Background: Variation in PSA screening is a potential source of disparity in prostate cancer survival, particularly among underserved populations. We sought to examine the impact of race and socioeconomic status (SES) on receipt of PSA testing among low-income men.
Methods: Black (n=22 167) and White (n=9588) men aged ⩾40 years completed a baseline questionnaire from 2002 to 2009 as part of the Southern Community Cohort Study. Men reported whether they had ever received PSA testing and had testing within the prior 12 months. To evaluate the associations between SES, race and receipt of PSA testing, odds ratios (ORs) and 95% confidence intervals (CIs) were estimated from the multivariable logistic models where age, household income, insurance status, marital status, body mass index and educational level were adjusted.

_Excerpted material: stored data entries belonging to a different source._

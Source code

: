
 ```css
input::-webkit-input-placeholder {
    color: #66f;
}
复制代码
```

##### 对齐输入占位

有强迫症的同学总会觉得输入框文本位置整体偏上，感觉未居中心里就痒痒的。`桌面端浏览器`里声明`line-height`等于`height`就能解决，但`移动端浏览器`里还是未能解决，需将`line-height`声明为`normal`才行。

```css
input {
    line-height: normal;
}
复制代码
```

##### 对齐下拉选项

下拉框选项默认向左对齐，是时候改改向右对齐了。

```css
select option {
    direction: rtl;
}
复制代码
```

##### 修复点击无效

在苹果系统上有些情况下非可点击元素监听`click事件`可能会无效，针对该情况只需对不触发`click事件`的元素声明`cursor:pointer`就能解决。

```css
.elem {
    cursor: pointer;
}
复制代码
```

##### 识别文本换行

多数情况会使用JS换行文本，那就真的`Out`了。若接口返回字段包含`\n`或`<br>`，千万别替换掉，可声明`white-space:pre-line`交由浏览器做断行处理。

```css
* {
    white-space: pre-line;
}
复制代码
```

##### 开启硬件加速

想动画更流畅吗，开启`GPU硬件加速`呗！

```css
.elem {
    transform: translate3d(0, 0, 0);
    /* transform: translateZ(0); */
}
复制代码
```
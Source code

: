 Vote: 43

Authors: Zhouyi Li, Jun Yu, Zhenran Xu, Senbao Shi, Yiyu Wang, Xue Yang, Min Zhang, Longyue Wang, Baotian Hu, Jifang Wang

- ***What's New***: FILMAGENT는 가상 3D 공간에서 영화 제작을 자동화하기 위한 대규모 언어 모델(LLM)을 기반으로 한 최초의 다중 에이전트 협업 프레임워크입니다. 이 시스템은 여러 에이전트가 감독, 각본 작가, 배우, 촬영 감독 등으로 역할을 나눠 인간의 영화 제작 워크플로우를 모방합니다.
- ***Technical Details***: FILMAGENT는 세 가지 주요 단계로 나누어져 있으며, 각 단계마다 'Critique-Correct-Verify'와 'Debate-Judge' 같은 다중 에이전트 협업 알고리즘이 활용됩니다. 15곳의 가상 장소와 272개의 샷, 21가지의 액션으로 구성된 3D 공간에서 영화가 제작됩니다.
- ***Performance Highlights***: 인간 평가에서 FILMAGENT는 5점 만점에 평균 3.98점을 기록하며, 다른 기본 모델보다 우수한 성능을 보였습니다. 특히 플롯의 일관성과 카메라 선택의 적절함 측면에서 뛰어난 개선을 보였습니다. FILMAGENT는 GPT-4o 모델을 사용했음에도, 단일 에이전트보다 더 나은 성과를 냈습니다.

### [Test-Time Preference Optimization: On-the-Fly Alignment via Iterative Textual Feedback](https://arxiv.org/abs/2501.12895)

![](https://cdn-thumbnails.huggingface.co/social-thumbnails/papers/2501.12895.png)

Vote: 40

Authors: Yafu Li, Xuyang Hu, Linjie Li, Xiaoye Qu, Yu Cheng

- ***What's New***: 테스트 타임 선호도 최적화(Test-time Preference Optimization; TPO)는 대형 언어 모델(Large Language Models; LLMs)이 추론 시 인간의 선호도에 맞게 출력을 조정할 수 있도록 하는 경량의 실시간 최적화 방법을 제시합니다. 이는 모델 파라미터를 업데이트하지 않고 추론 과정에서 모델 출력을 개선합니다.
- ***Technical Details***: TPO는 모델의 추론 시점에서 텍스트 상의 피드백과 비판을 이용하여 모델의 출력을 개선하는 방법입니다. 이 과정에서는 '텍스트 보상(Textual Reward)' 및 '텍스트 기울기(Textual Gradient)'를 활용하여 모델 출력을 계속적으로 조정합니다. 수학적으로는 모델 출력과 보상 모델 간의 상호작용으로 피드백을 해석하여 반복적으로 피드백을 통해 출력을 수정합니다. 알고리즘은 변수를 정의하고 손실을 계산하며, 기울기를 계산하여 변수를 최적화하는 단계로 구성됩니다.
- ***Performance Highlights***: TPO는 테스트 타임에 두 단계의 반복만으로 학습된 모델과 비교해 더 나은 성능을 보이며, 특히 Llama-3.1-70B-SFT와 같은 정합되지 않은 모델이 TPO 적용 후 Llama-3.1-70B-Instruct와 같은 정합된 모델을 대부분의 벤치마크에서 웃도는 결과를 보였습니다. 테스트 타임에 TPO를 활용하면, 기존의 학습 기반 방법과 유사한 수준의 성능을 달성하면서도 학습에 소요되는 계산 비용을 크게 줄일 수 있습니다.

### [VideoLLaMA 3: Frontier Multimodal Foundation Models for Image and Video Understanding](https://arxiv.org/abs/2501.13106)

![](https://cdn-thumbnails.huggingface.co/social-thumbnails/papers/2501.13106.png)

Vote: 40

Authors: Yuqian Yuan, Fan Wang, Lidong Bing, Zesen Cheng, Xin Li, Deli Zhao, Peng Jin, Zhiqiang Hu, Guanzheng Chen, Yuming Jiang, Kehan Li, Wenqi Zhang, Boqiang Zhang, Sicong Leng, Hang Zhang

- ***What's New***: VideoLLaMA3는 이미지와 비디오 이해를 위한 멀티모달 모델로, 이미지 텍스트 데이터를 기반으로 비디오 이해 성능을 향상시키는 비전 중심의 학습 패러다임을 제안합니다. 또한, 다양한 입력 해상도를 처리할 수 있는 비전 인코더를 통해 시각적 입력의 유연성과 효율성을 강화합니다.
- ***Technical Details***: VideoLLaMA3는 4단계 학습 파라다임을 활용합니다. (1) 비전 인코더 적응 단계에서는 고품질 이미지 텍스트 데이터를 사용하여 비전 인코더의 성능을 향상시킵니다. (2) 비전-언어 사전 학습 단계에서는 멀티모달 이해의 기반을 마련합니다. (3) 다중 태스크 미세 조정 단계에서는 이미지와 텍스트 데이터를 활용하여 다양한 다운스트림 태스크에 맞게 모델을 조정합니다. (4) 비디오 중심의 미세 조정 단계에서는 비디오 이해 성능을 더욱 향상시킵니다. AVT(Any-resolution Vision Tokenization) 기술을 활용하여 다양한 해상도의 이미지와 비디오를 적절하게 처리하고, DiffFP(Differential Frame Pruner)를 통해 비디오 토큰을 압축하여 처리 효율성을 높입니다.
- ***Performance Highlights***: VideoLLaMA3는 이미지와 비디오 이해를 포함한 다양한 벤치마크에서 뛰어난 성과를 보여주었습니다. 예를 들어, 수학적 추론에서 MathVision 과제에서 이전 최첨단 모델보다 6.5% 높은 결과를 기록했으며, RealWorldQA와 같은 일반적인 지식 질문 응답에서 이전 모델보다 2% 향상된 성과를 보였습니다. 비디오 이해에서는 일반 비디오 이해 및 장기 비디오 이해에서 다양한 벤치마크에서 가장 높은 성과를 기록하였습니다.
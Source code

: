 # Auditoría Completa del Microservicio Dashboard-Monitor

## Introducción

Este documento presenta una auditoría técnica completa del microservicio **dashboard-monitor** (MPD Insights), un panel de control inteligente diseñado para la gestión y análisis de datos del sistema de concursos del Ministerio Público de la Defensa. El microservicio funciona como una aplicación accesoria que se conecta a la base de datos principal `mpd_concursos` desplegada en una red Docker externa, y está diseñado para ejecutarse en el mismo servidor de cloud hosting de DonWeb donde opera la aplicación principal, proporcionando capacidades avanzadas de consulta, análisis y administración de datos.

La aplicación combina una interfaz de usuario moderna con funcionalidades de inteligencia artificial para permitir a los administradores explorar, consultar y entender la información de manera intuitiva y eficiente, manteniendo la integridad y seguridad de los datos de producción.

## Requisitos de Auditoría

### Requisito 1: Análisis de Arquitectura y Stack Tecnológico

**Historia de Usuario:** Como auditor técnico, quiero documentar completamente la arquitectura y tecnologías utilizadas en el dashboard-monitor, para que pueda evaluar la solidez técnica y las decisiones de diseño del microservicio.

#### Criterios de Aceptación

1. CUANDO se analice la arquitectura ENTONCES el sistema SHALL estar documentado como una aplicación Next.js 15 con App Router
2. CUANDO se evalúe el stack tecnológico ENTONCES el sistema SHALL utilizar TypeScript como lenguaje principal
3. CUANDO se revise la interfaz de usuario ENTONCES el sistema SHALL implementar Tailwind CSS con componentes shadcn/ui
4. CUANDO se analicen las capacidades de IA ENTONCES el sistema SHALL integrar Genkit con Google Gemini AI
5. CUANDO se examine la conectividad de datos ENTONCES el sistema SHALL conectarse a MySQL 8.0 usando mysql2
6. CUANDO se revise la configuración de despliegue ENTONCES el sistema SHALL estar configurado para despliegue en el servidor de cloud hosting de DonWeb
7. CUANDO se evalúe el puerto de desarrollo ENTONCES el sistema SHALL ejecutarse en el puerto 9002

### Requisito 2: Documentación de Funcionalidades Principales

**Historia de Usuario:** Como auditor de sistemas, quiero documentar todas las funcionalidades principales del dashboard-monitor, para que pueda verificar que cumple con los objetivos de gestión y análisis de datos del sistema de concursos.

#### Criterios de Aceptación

Results: Black men were younger, had a lower income, less attained education and were more likely to be unmarried and uninsured (all P<0.001). Percentages of men having ever received PSA testing rose from <40% under the age of 45 years to ~90% above the age of 65 years, with Whites >50 more likely than Blacks to have received testing. Lower SES was significantly associated with less receipt of PSA testing in both groups. After adjustment for SES, White men had significantly lower odds of PSA testing (OR 0.81; 95% CI: 0.76-0.87).
Conclusions: Greater PSA testing among White than Black men over the age of 50 years in this low-income population appears to be mainly a consequence of SES. Strategies for PSA screening may benefit from tailoring to the social circumstances of the men being screened.